Pictures paired with source code:
------------------------------------

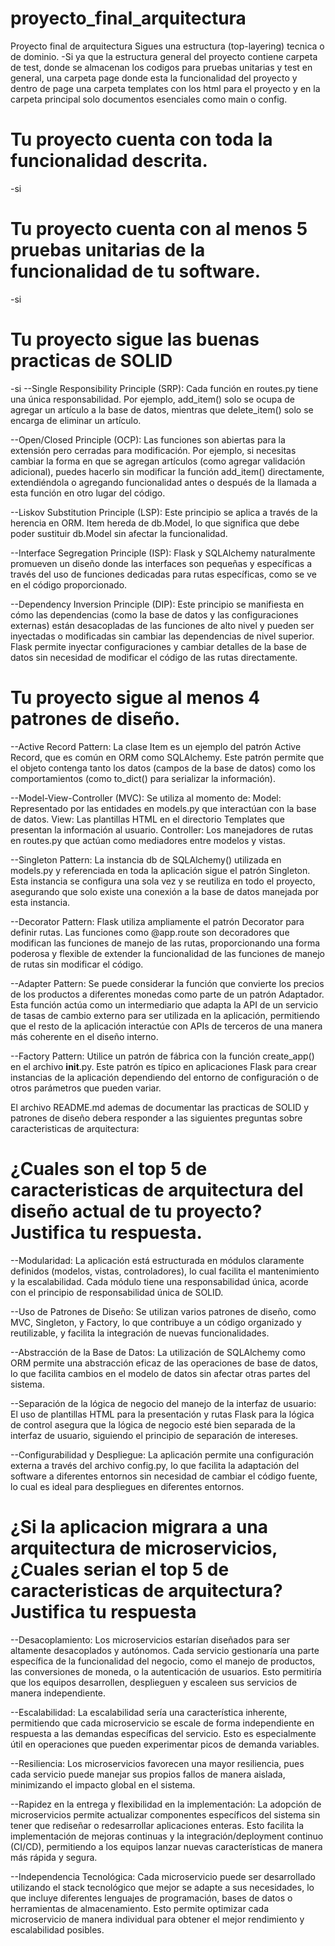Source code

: # proyecto_final_arquitectura
Proyecto final de arquitectura
Sigues una estructura (top-layering) tecnica o de dominio.
-Si ya que la estructura general del proyecto contiene carpeta de test, donde se almacenan los codigos para pruebas unitarias
 y test en general, una carpeta page donde esta la funcionalidad del proyecto y dentro de page una carpeta templates
 con los html para el proyecto y en la carpeta principal solo documentos esenciales como main o config. 

# Tu proyecto cuenta con toda la funcionalidad descrita.
-si

# Tu proyecto cuenta con al menos 5 pruebas unitarias de la funcionalidad de tu software.
-si

# Tu proyecto sigue las buenas practicas de SOLID 
-si
--Single Responsibility Principle (SRP):
  Cada función en routes.py tiene una única responsabilidad. Por ejemplo, add_item() solo se ocupa de agregar un artículo 
  a la base de datos, mientras que delete_item() solo se encarga de eliminar un artículo.
  
--Open/Closed Principle (OCP):
  Las funciones son abiertas para la extensión pero cerradas para modificación. Por ejemplo, si necesitas cambiar la forma
  en que se agregan artículos (como agregar validación adicional), puedes hacerlo sin modificar la función add_item() 
  directamente, extendiéndola o agregando funcionalidad antes o después de la llamada a esta función en otro lugar del código.
  
--Liskov Substitution Principle (LSP):
  Este principio se aplica a través de la herencia en ORM. Item hereda de db.Model, lo que significa que debe poder 
  sustituir db.Model sin afectar la funcionalidad.
  
--Interface Segregation Principle (ISP):
  Flask y SQLAlchemy naturalmente promueven un diseño donde las interfaces son pequeñas y específicas a través del 
  uso de funciones dedicadas para rutas específicas, como se ve en el código proporcionado.
  
--Dependency Inversion Principle (DIP):
  Este principio se manifiesta en cómo las dependencias (como la base de datos y las configuraciones externas) 
  están desacopladas de las funciones de alto nivel y pueden ser inyectadas o modificadas sin cambiar las dependencias 
  de nivel superior. Flask permite inyectar configuraciones y cambiar detalles de la base de datos sin necesidad de 
  modificar el código de las rutas directamente.
  
# Tu proyecto sigue al menos 4 patrones de diseño.
--Active Record Pattern:
  La clase Item es un ejemplo del patrón Active Record, que es común en ORM como SQLAlchemy. Este patrón 
  permite que el objeto contenga tanto los datos (campos de la base de datos) como los comportamientos 
  (como to_dict() para serializar la información).
  
--Model-View-Controller (MVC):
  Se utiliza al momento de:
  Model: Representado por las entidades en models.py que interactúan con la base de datos.
  View: Las plantillas HTML en el directorio Templates que presentan la información al usuario.
  Controller: Los manejadores de rutas en routes.py que actúan como mediadores entre modelos y vistas.
  
--Singleton Pattern:
  La instancia db de SQLAlchemy() utilizada en models.py y referenciada en toda la aplicación sigue el patrón Singleton. 
  Esta instancia se configura una sola vez y se reutiliza en todo el proyecto, asegurando que solo existe una conexión a la 
  base de datos manejada por esta instancia.
  
--Decorator Pattern:
  Flask utiliza ampliamente el patrón Decorator para definir rutas. Las funciones como @app.route son decoradores que 
  modifican las funciones de manejo de las rutas, proporcionando una forma poderosa y flexible de extender la funcionalidad 
  de las funciones de manejo de rutas sin modificar el código.
  
--Adapter Pattern:
  Se puede considerar la función que convierte los precios de los productos a diferentes monedas como parte de un patrón Adaptador. 
  Esta función actúa como un intermediario que adapta la API de un servicio de tasas de cambio externo para ser utilizada en la 
  aplicación, permitiendo que el resto de la aplicación interactúe con APIs de terceros de una manera más coherente en el
  diseño interno.
  
--Factory Pattern:
  Utilice un patrón de fábrica con la función create_app() en el archivo __init__.py. Este patrón es típico en aplicaciones 
  Flask para crear instancias de la aplicación dependiendo del entorno de configuración o de otros parámetros que pueden variar.

El archivo README.md ademas de documentar las practicas de SOLID y patrones de diseño debera responder a las siguientes preguntas 
sobre caracteristicas de arquitectura:

# ¿Cuales son el top 5 de caracteristicas de arquitectura del diseño actual de tu proyecto? Justifica tu respuesta.
--Modularidad:
  La aplicación está estructurada en módulos claramente definidos (modelos, vistas, controladores), lo cual facilita el 
  mantenimiento y la escalabilidad. Cada módulo tiene una responsabilidad única, acorde con el principio de responsabilidad 
  única de SOLID.

--Uso de Patrones de Diseño:
  Se utilizan varios patrones de diseño, como MVC, Singleton, y Factory, lo que contribuye a un código organizado y reutilizable,
  y facilita la integración de nuevas funcionalidades.

--Abstracción de la Base de Datos:
  La utilización de SQLAlchemy como ORM permite una abstracción eficaz de las operaciones de base de datos, lo que facilita 
  cambios en el modelo de datos sin afectar otras partes del sistema.

--Separación de la lógica de negocio del manejo de la interfaz de usuario:
  El uso de plantillas HTML para la presentación y rutas Flask para la lógica de control asegura que la lógica de negocio esté 
  bien separada de la interfaz de usuario, siguiendo el principio de separación de intereses.

--Configurabilidad y Despliegue:
  La aplicación permite una configuración externa a través del archivo config.py, lo que facilita la adaptación del software a 
  diferentes entornos sin necesidad de cambiar el código fuente, lo cual es ideal para despliegues en diferentes entornos.

# ¿Si la aplicacion migrara a una arquitectura de microservicios, ¿Cuales serian el top 5 de caracteristicas de arquitectura? Justifica tu respuesta
--Desacoplamiento:
  Los microservicios estarían diseñados para ser altamente desacoplados y autónomos. Cada servicio gestionaría una parte 
  específica de la funcionalidad del negocio, como el manejo de productos, las conversiones de moneda, o la autenticación 
  de usuarios. Esto permitiría que los equipos desarrollen, desplieguen y escaleen sus servicios de manera independiente.
  
--Escalabilidad:
  La escalabilidad sería una característica inherente, permitiendo que cada microservicio se escale de forma independiente 
  en respuesta a las demandas específicas del servicio. Esto es especialmente útil en operaciones que pueden experimentar 
  picos de demanda variables.
  
--Resiliencia:
  Los microservicios favorecen una mayor resiliencia, pues cada servicio puede manejar sus propios fallos de manera aislada, 
  minimizando el impacto global en el sistema. 
  
--Rapidez en la entrega y flexibilidad en la implementación:
  La adopción de microservicios permite actualizar componentes específicos del sistema sin tener que rediseñar o 
  redesarrollar aplicaciones enteras. Esto facilita la implementación de mejoras continuas y la integración/deployment 
  continuo (CI/CD), permitiendo a los equipos lanzar nuevas características de manera más rápida y segura.
  
--Independencia Tecnológica:
  Cada microservicio puede ser desarrollado utilizando el stack tecnológico que mejor se adapte a sus necesidades, 
  lo que incluye diferentes lenguajes de programación, bases de datos o herramientas de almacenamiento. 
  Esto permite optimizar cada microservicio de manera individual para obtener el mejor rendimiento y escalabilidad posibles.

------------------------------------

All lines with the word "plantillas" need to be copied from the data above.

  View: Las plantillas HTML en el directorio Templates que presentan la información al usuario.
  El uso de plantillas HTML para la presentación y rutas Flask para la lógica de control asegura que la lógica de negocio esté 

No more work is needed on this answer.